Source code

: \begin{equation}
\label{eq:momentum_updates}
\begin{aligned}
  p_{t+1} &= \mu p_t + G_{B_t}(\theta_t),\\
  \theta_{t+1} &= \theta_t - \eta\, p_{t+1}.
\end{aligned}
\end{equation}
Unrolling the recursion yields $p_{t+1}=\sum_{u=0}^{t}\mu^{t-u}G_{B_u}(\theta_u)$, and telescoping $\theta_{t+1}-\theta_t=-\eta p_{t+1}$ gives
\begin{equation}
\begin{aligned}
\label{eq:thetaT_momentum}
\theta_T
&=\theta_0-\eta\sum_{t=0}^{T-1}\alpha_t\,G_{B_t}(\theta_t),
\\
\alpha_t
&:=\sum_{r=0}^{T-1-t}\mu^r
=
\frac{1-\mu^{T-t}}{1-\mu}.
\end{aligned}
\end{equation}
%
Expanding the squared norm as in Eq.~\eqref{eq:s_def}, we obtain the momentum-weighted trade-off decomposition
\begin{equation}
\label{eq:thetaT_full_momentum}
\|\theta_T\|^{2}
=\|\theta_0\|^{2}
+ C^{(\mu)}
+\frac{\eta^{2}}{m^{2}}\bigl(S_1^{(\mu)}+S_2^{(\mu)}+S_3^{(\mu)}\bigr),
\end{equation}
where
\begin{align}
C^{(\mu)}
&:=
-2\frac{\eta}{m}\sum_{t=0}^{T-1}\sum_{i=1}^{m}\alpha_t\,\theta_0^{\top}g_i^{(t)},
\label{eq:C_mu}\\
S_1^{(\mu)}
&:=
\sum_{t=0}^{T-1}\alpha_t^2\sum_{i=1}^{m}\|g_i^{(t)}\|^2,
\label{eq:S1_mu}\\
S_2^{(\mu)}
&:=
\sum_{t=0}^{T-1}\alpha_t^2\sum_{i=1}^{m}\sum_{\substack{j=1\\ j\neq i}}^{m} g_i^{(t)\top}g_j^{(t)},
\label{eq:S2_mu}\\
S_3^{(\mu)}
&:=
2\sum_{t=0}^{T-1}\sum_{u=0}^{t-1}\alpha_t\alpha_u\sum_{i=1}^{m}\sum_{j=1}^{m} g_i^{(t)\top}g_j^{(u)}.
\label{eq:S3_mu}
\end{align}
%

• • • • •

# TASK:
Show every line in the records above that contains the word "label".

# OUTPUT FOR THIS TASK:
\label{eq:momentum_updates}
\label{eq:thetaT_momentum}
\label{eq:thetaT_full_momentum}
\label{eq:C_mu}\\
\label{eq:S1_mu}\\
\label{eq:S2_mu}\\
\label{eq:S3_mu}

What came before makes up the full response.